Task to complete:
For the records below, give the count of lines holding the word "based" and nothing more.

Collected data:
=====

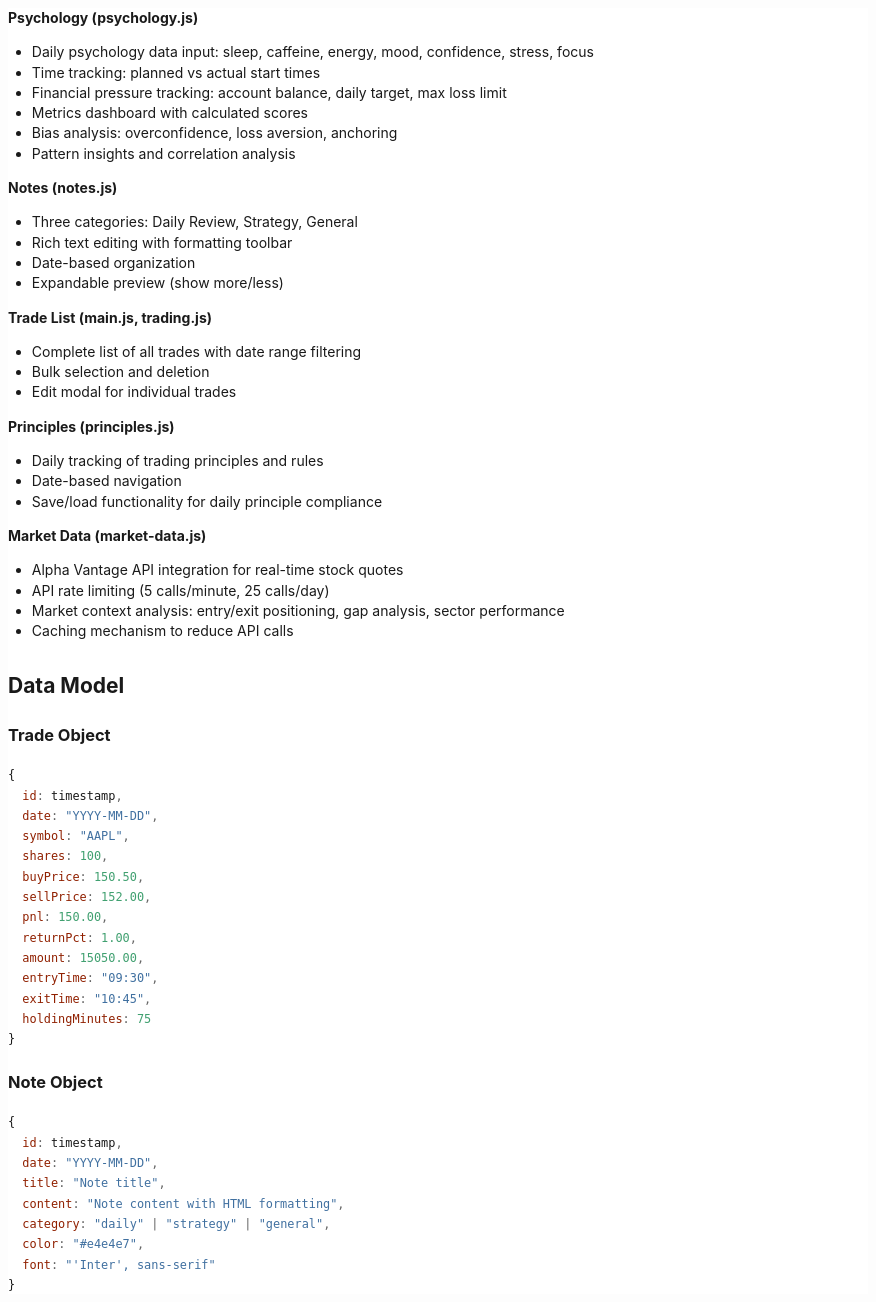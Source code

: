 **Psychology (psychology.js)**
- Daily psychology data input: sleep, caffeine, energy, mood, confidence, stress, focus
- Time tracking: planned vs actual start times
- Financial pressure tracking: account balance, daily target, max loss limit
- Metrics dashboard with calculated scores
- Bias analysis: overconfidence, loss aversion, anchoring
- Pattern insights and correlation analysis

**Notes (notes.js)**
- Three categories: Daily Review, Strategy, General
- Rich text editing with formatting toolbar
- Date-based organization
- Expandable preview (show more/less)

**Trade List (main.js, trading.js)**
- Complete list of all trades with date range filtering
- Bulk selection and deletion
- Edit modal for individual trades

**Principles (principles.js)**
- Daily tracking of trading principles and rules
- Date-based navigation
- Save/load functionality for daily principle compliance

**Market Data (market-data.js)**
- Alpha Vantage API integration for real-time stock quotes
- API rate limiting (5 calls/minute, 25 calls/day)
- Market context analysis: entry/exit positioning, gap analysis, sector performance
- Caching mechanism to reduce API calls

## Data Model

### Trade Object
```javascript
{
  id: timestamp,
  date: "YYYY-MM-DD",
  symbol: "AAPL",
  shares: 100,
  buyPrice: 150.50,
  sellPrice: 152.00,
  pnl: 150.00,
  returnPct: 1.00,
  amount: 15050.00,
  entryTime: "09:30",
  exitTime: "10:45",
  holdingMinutes: 75
}
```

### Note Object
```javascript
{
  id: timestamp,
  date: "YYYY-MM-DD",
  title: "Note title",
  content: "Note content with HTML formatting",
  category: "daily" | "strategy" | "general",
  color: "#e4e4e7",
  font: "'Inter', sans-serif"
}
```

=====

Exercise output:
2